**TASK BRIEF:** Scan the entries below for the word "needs". Copy each line that has it.
----------
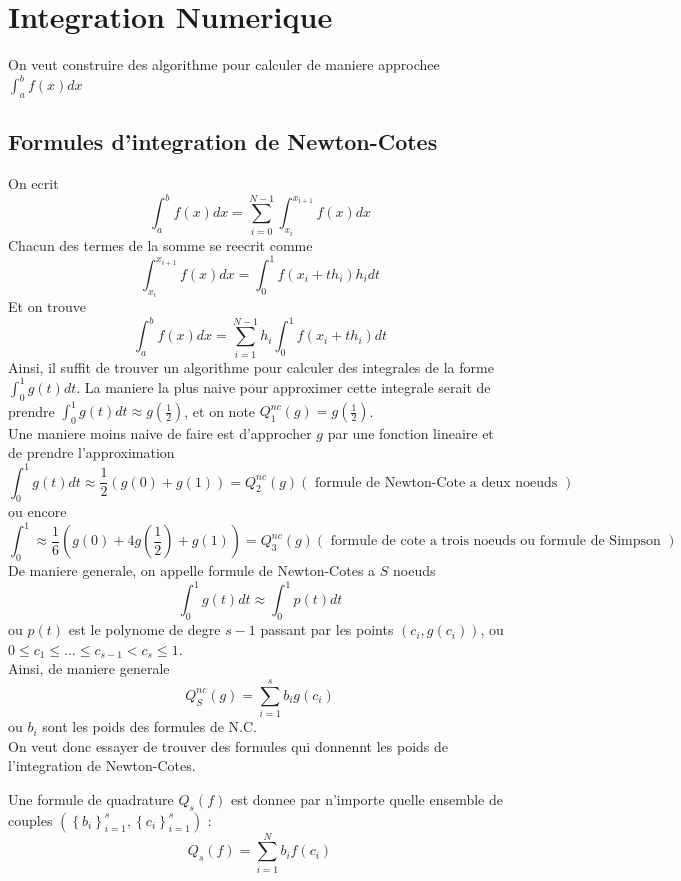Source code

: \documentclass[../main.tex]{subfiles}
\begin{document}
\section{Integration Numerique}
On veut construire des algorithme pour calculer de maniere approchee $ \int_{ a }^{ b }f( x) dx$ 
\subsection{Formules d'integration de Newton-Cotes}
On ecrit
\[ 
\int_{ a }^{ b } f( x) dx = \sum_{i=0}^{ N-1}\int_{ x_i }^{ x_{i+1}  } f( x) dx
\]
Chacun des termes de la somme se reecrit comme
\[ 
\int_{ x_i }^{ x_{i+1}  } f( x) dx = \int_{ 0 }^{ 1 } f( x_i + th_i) h_i dt
\]
Et on trouve
\[ 
\int_{ a }^{ b }f( x) dx = \sum_{i=1}^{ N-1}h_i \int_{ 0 }^{ 1 } f( x_i + th_i) dt
\]
Ainsi, il suffit de trouver un algorithme pour calculer des integrales de la forme $ \int_{ 0 }^{ 1 }g( t) dt$.
La maniere la plus naive pour approximer cette integrale serait de prendre $ \int_{ 0 }^{ 1 } g( t) dt \approx g( \frac{1}{2}) $, et on note $Q_1^{nc}( g) = g( \frac{1}{2}) $.\\
Une maniere moins naive de faire est d'approcher $g$ par une fonction lineaire et de prendre l'approximation
\[ 
\int_{ 0 }^{ 1 }g( t) dt \approx \frac{1}{2} \left( g( 0) +g( 1) \right)= Q_2^{nc}( g) 	 ( \text{ formule de Newton-Cote a deux noeuds } ) 
\]
ou encore
\[ 
\int_{ 0 }^{ 1 } \approx \frac{1}{6}( g( 0) + 4 g( \frac{1}{2}) + g( 1) ) = Q_3^{nc}( g) ( \text{ formule de cote a trois noeuds ou formule de Simpson } ) 
\]
De maniere generale, on appelle formule de Newton-Cotes a $S$ noeuds
\[ 
\int_{ 0 }^{ 1 }g( t) dt \approx \int_{ 0 }^{ 1 }p( t) dt
\]
ou $p( t) $ est le polynome de degre $s-1$ passant par les points $ ( c_i, g( c_i) ) $, ou $ 0 \leq c_1 \leq \ldots \leq c_{s-1} < c_{s} \leq 1$.\\
Ainsi, de maniere generale
\[ 
Q_S^{nc}( g) = \sum_{i=1}^{ s} b_i g( c_i) 
\]
ou $b_i$ sont les poids des formules de N.C.\\
On veut donc essayer de trouver des formules qui donnennt les poids de l'integration de Newton-Cotes.
\begin{defn}
	Une formule de quadrature $Q_s( f) $ est donnee par n'importe quelle ensemble de couples $ ( \left\{ b_i \right\}_{i=1}^{s}, \left\{ c_i \right\}_{i=1}^{s}) $ :
	\[ 
	Q_s( f) = \sum_{i=1}^{ N}b_i f( c_i) 
	\]
	
\end{defn}
\end{document}
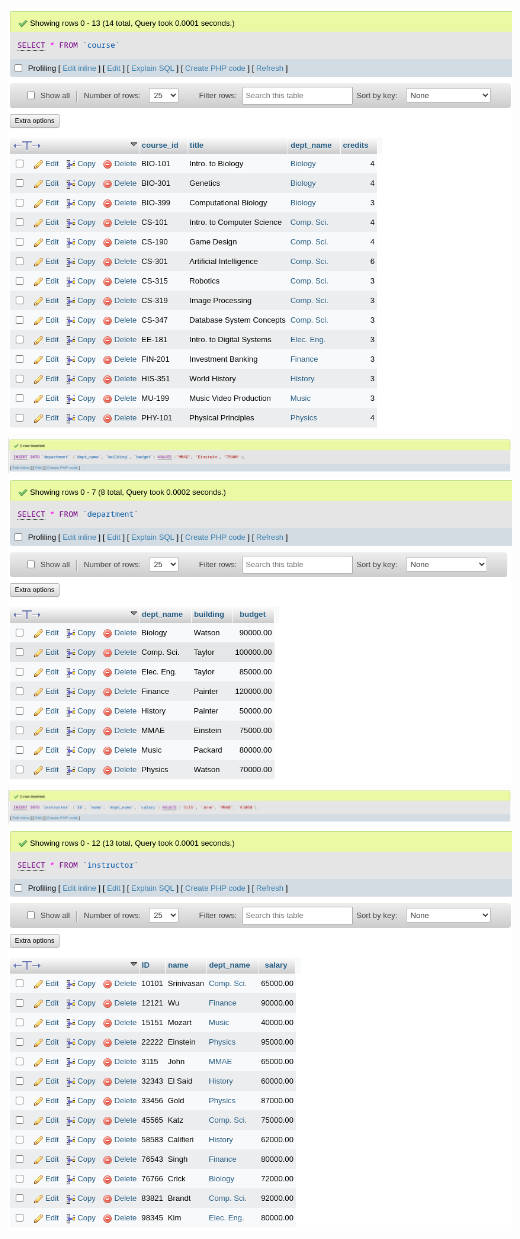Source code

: \documentclass{article}
\begin{document}
\begin{center}
    \includegraphics[scale=0.5]{7-3s.png}
    \newpage
    \includegraphics[scale=0.5]{7-4i.png}
    \includegraphics[scale=0.5]{7-4s.png}
    \newpage
    \includegraphics[scale=0.5]{7-5i.png}
    \includegraphics[scale=0.5]{7-5s.png}

\end{center}
\end{document}
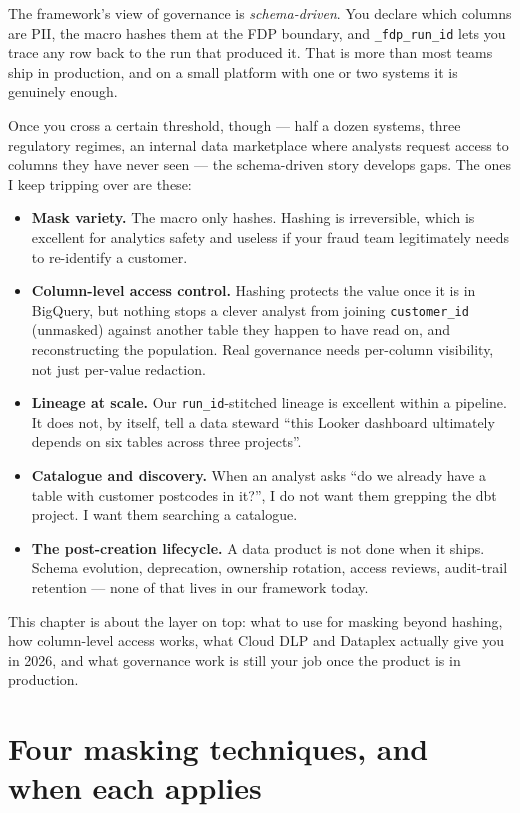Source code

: \documentclass[
  11pt,
  british,
  oneside]{book}
\providecommand{\tightlist}{%
  \setlength{\itemsep}{0pt}\setlength{\parskip}{0pt}}
\begin{document}
The framework's view of governance is \emph{schema-driven}. You declare
which columns are PII, the macro hashes them at the FDP boundary, and
\texttt{\_fdp\_run\_id} lets you trace any row back to the run that
produced it. That is more than most teams ship in production, and on a
small platform with one or two systems it is genuinely enough.

Once you cross a certain threshold, though --- half a dozen systems,
three regulatory regimes, an internal data marketplace where analysts
request access to columns they have never seen --- the schema-driven
story develops gaps. The ones I keep tripping over are
these:

\begin{itemize}
\tightlist
\item
  \textbf{Mask variety.} The macro only hashes. Hashing is irreversible,
  which is excellent for analytics safety and useless if your fraud team
  legitimately needs to re-identify a customer.
\item
  \textbf{Column-level access control.} Hashing protects the value once
  it is in BigQuery, but nothing stops a clever analyst from joining
  \texttt{customer\_id} (unmasked) against another table they happen to
  have read on, and reconstructing the population. Real governance needs
  per-column visibility, not just per-value redaction.
\item
  \textbf{Lineage at scale.} Our \texttt{run\_id}-stitched lineage is
  excellent within a pipeline. It does not, by itself, tell a data
  steward ``this Looker dashboard ultimately depends on six tables
  across three projects''.
\item
  \textbf{Catalogue and discovery.} When an analyst asks ``do we already
  have a table with customer postcodes in it?'', I do not want them
  grepping the dbt project. I want them searching a catalogue.
\item
  \textbf{The post-creation lifecycle.} A data product is not done when
  it ships. Schema evolution, deprecation, ownership rotation, access
  reviews, audit-trail retention --- none of that lives in our framework
  today.
\end{itemize}

This chapter is about the layer on top: what to use for masking beyond
hashing, how column-level access works, what Cloud DLP and Dataplex
actually give you in 2026, and what governance work is still your job
once the product is in production.

\hypertarget{four-masking-techniques-and-when-each-applies}{%
\section{Four masking techniques, and when each
applies}\label{four-masking-techniques-and-when-each-applies}}
\end{document}
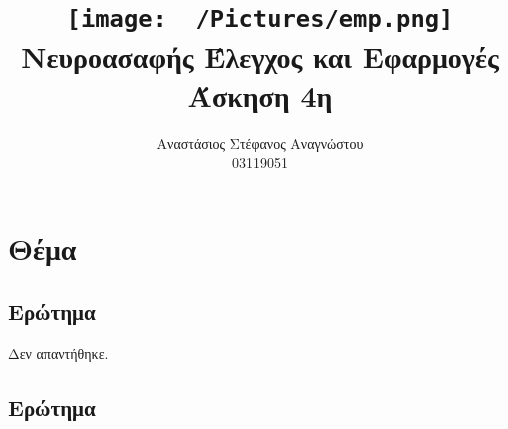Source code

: \documentclass{article}
\title{
    \texttt{[image: ~/Pictures/emp.png]} \\
    \vskip 5cm
    Νευροασαφής Έλεγχος και Εφαρμογές\\
    \large Άσκηση 4η
    \vskip 5cm
}
\author{Αναστάσιος Στέφανος Αναγνώστου\\
        03119051}
\begin{document}
\maketitle
\newpage
\tableofcontents
\newpage

\section{Θέμα}

\subsection{Ερώτημα}

Δεν απαντήθηκε.


\clearpage
\subsection{Ερώτημα}
\end{document}
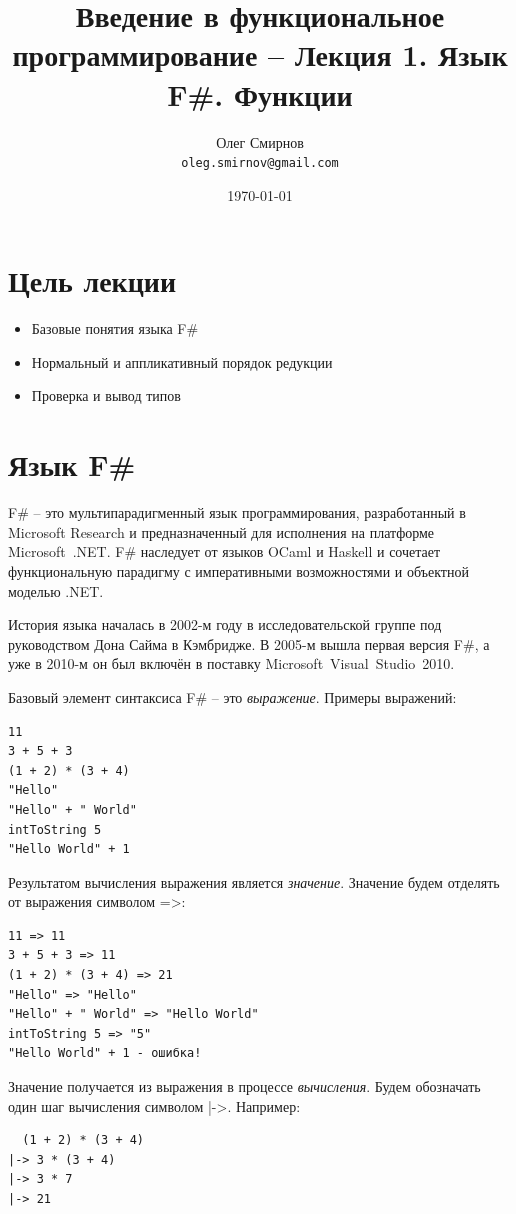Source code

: \documentclass[a4paper,11pt]{article}
\author{Олег Смирнов\\
\texttt{oleg.smirnov@gmail.com}}
\date{\today}
\title{Введение в функциональное программирование -- Лекция 1. Язык F\#. Функции}
\begin{document}
\maketitle
\tableofcontents
\newpage

\section*{Цель лекции}
\begin{itemize}
\item Базовые понятия языка F\#
\item Нормальный и аппликативный порядок редукции
\item Проверка и вывод типов
\end{itemize}

\section{Язык F\#}

F\# -- это мультипарадигменный язык программирования, разработанный в Microsoft
Research и предназначенный для исполнения на платформе Microsoft~.NET. F\#
наследует от языков OCaml и Haskell и сочетает функциональную парадигму с
императивными возможностями и объектной моделью .NET.

История языка началась в 2002-м году в исследовательской группе под руководством
Дона Сайма в Кэмбридже. В 2005-м вышла первая версия F\#, а уже в 2010-м он был
включён в поставку Microsoft~Visual~Studio~2010.

Базовый элемент синтаксиса F\# -- это \emph{выражение}. Примеры выражений:

\begin{lstlisting}
11
3 + 5 + 3
(1 + 2) * (3 + 4)
"Hello"
"Hello" + " World"
intToString 5
"Hello World" + 1
\end{lstlisting}

Результатом вычисления выражения является \emph{значение}. Значение будем
отделять от выражения символом =>:

\begin{lstlisting}
11 => 11
3 + 5 + 3 => 11
(1 + 2) * (3 + 4) => 21
"Hello" => "Hello"
"Hello" + " World" => "Hello World"
intToString 5 => "5"
"Hello World" + 1 - ошибка!
\end{lstlisting}

Значение получается из выражения в процессе \emph{вычисления}. Будем обозначать
один шаг вычисления символом |->. Например:

\begin{lstlisting}
  (1 + 2) * (3 + 4)
|-> 3 * (3 + 4)
|-> 3 * 7
|-> 21
\end{lstlisting}
\end{document}
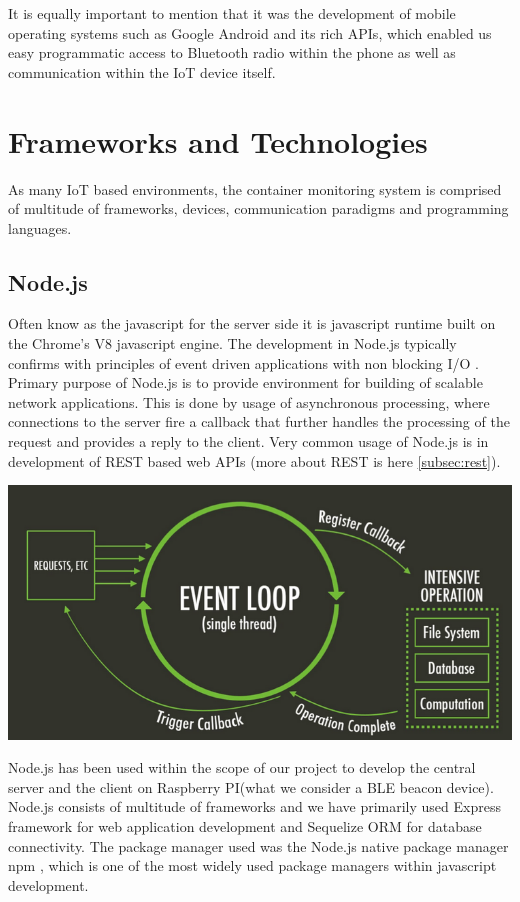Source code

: \bigskip

It is equally important to mention that it was the development of mobile operating systems such as Google Android \citep{android} and its rich APIs, which enabled us easy programmatic access to Bluetooth radio within the phone as well as communication within the IoT device itself.


\section{Frameworks and Technologies}
\label{sec:fram-techn}

As many IoT based environments, the container monitoring system is comprised of multitude of frameworks, devices, communication paradigms and programming languages.

\subsection{Node.js}
\label{subsec:Node}

Often know as the javascript for the server side it is javascript runtime built on the Chrome's V8 javascript engine. The development in Node.js typically confirms with principles of event driven applications with non blocking I/O \citep{nodejs}. Primary purpose of Node.js is to provide environment for building of scalable network applications. This is done by usage of asynchronous processing, where connections to the server fire a callback that further handles the processing of the request and provides a reply to the client. Very common usage of Node.js is in development of REST based web APIs (more about REST is here \autoref{subsec:rest}).

\bigskip
\includegraphics[scale=0.3]{gfx/node} 
\bigskip

Node.js has been used within the scope of our project to develop the central server and the client on Raspberry PI(what we consider a BLE beacon device). Node.js consists of multitude of frameworks and we have primarily used Express framework for web application development and Sequelize ORM for database connectivity. The package manager used was the Node.js native package manager npm \citep{npm}, which is one of the most widely used package managers within javascript development.

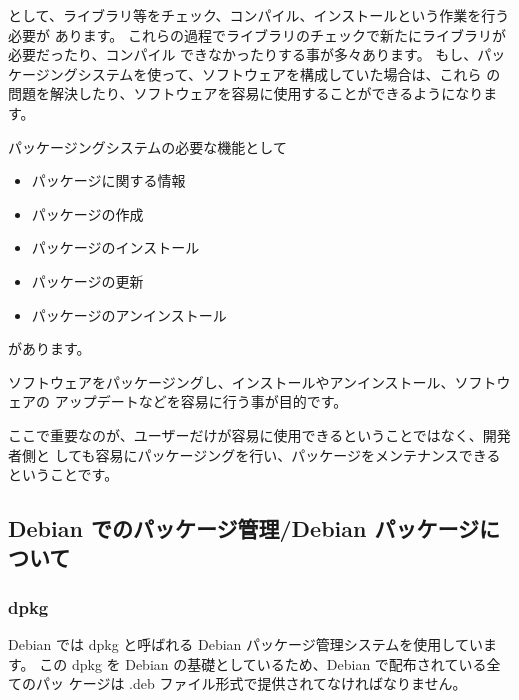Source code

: \documentclass[mingoth,a4paper]{jsarticle}
\begin{document}
として、ライブラリ等をチェック、コンパイル、インストールという作業を行う必要が
あります。
これらの過程でライブラリのチェックで新たにライブラリが必要だったり、コンパイル
できなかったりする事が多々あります。
もし、パッケージングシステムを使って、ソフトウェアを構成していた場合は、これら
の問題を解決したり、ソフトウェアを容易に使用することができるようになります。

パッケージングシステムの必要な機能として
\begin{itemize}
	\item パッケージに関する情報
	\item パッケージの作成
	\item パッケージのインストール
	\item パッケージの更新
	\item パッケージのアンインストール
\end{itemize}
があります。

ソフトウェアをパッケージングし、インストールやアンインストール、ソフトウェアの
アップデートなどを容易に行う事が目的です。

ここで重要なのが、ユーザーだけが容易に使用できるということではなく、開発者側と
しても容易にパッケージングを行い、パッケージをメンテナンスできるということです。




\subsection{Debian でのパッケージ管理/Debian パッケージについて}

\subsubsection{dpkg}

	Debian では dpkg と呼ばれる Debian パッケージ管理システムを使用しています。
	この dpkg を Debian の基礎としているため、Debian で配布されている全てのパッ
	ケージは .deb ファイル形式で提供されてなければなりません。
	
\end{document}
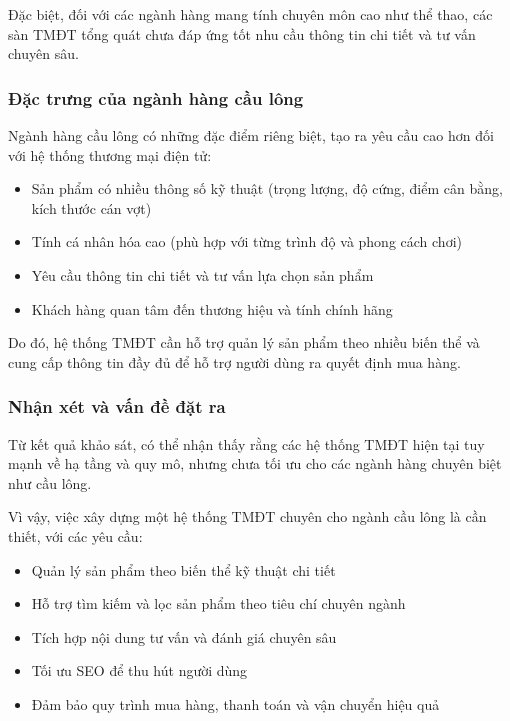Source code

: \documentclass[13pt]{article}
\begin{document}
Đặc biệt, đối với các ngành hàng mang tính chuyên môn cao như thể thao, các sàn TMĐT tổng quát chưa đáp ứng tốt nhu cầu thông tin chi tiết và tư vấn chuyên sâu.

\subsubsection{Đặc trưng của ngành hàng cầu lông}

Ngành hàng cầu lông có những đặc điểm riêng biệt, tạo ra yêu cầu cao hơn đối với hệ thống thương mại điện tử:

\begin{itemize}
    \item Sản phẩm có nhiều thông số kỹ thuật (trọng lượng, độ cứng, điểm cân bằng, kích thước cán vợt)
    \item Tính cá nhân hóa cao (phù hợp với từng trình độ và phong cách chơi)
    \item Yêu cầu thông tin chi tiết và tư vấn lựa chọn sản phẩm
    \item Khách hàng quan tâm đến thương hiệu và tính chính hãng
\end{itemize}

Do đó, hệ thống TMĐT cần hỗ trợ quản lý sản phẩm theo nhiều biến thể và cung cấp thông tin đầy đủ để hỗ trợ người dùng ra quyết định mua hàng.

\subsubsection{Nhận xét và vấn đề đặt ra}

Từ kết quả khảo sát, có thể nhận thấy rằng các hệ thống TMĐT hiện tại tuy mạnh về hạ tầng và quy mô, nhưng chưa tối ưu cho các ngành hàng chuyên biệt như cầu lông.

Vì vậy, việc xây dựng một hệ thống TMĐT chuyên cho ngành cầu lông là cần thiết, với các yêu cầu:

\begin{itemize}
    \item Quản lý sản phẩm theo biến thể kỹ thuật chi tiết
    \item Hỗ trợ tìm kiếm và lọc sản phẩm theo tiêu chí chuyên ngành
    \item Tích hợp nội dung tư vấn và đánh giá chuyên sâu
    \item Tối ưu SEO để thu hút người dùng
    \item Đảm bảo quy trình mua hàng, thanh toán và vận chuyển hiệu quả
\end{itemize}
\end{document}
----------
**TASK RESULT:**
  legitimately needs to re-identify a customer.
  have read on, and reconstructing the population. Real governance needs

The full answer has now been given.